Une œuvre plutôt douce, cinématographique, qui fait appel à une distribution relativement importante, seize musiciens. Jalousie a un double sens : le mot désigne à la fois ces volets orientables qui ne permettent de voir que dans un seul sens, et le sentiment. C'est avec cette tension que joue le « nouveau roman » du même nom écrit par Alain Robbe-Grillet. Sans être jamais nommée ni exprimée, la jalousie éprouvée par l'époux (qui n'apparaît jamais réellement) et narrateur est au centre de La Jalousie. À l'inverse, les conditions, les contextes, les observations masculines et les refoulements de ce sentiment sont décrits minutieusement et s'inscrivent automatiquement, comme un traumatisme, à la lecture du texte.
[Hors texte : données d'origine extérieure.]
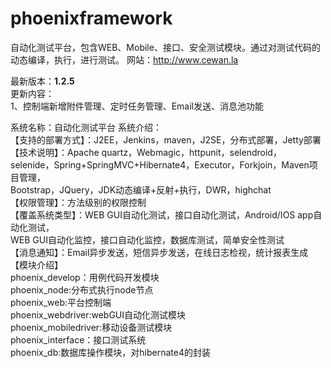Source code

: # phoenixframework
自动化测试平台，包含WEB、Mobile、接口、安全测试模块。通过对测试代码的动态编译，执行，进行测试。
网站：http://www.cewan.la

最新版本：<b>1.2.5</b><br>
更新内容：<br>
1、控制端新增附件管理、定时任务管理、Email发送、消息池功能<br>

系统名称：自动化测试平台 
系统介绍： <br>
【支持的部署方式】：J2EE，Jenkins，maven，J2SE，分布式部署，Jetty部署 <br>
【技术说明】：Apache quartz，Webmagic，httpunit，selendroid，<br>
selenide，Spring+SpringMVC+Hibernate4，Executor，Forkjoin，Maven项目管理，<br>
Bootstrap，JQuery，JDK动态编译+反射+执行，DWR，highchat <br>
【权限管理】：方法级别的权限控制 <br>
【覆盖系统类型】：WEB GUI自动化测试，接口自动化测试，Android/IOS app自动化测试，<br>
WEB GUI自动化监控，接口自动化监控，数据库测试，简单安全性测试 <br>
【消息通知】：Email异步发送，短信异步发送，在线日志检视，统计报表生成<br>
【模块介绍】<br>
phoenix_develop：用例代码开发模块<br>
phoenix_node:分布式执行node节点<br>
phoenix_web:平台控制端<br>
phoenix_webdriver:webGUI自动化测试模块<br>
phoenix_mobiledriver:移动设备测试模块<br>
phoenix_interface：接口测试系统<br>
phoenix_db:数据库操作模块，对hibernate4的封装<br>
« Elle est descendue en ville avec Franck, pour faire quelques achats urgents. Elle n'a pas précisé lesquels. Du moment que la chambre est vide, il n'y a aucune raison pour ne pas ouvrir les jalousies, qui garnissent entièrement les trois fenêtres à la place des carreaux. Les trois fenêtres sont semblables, divisées chacune en quatre rectangles égaux, c'est-à-dire quatre séries de lames, chaque battant comprenant deux séries dans le sens de la hauteur. Les douze séries... » À ce propos, j'ai trouvé dans l'autobiographie d'Alain Robbe-Grillet, le commentaire suivant : « ...un monde totalement indescriptible, formé par les bruits autour de la maison. Comment se fait-il qu'on ait aussi peu parlé du rôle de l'ouïe dans ce roman... ? » c'est ce que j'ai tenté de faire dans cette composition – une commande du jazz-festival de Francfort de 1991 pour l'Ensemble Modern.
Heiner Goebbels.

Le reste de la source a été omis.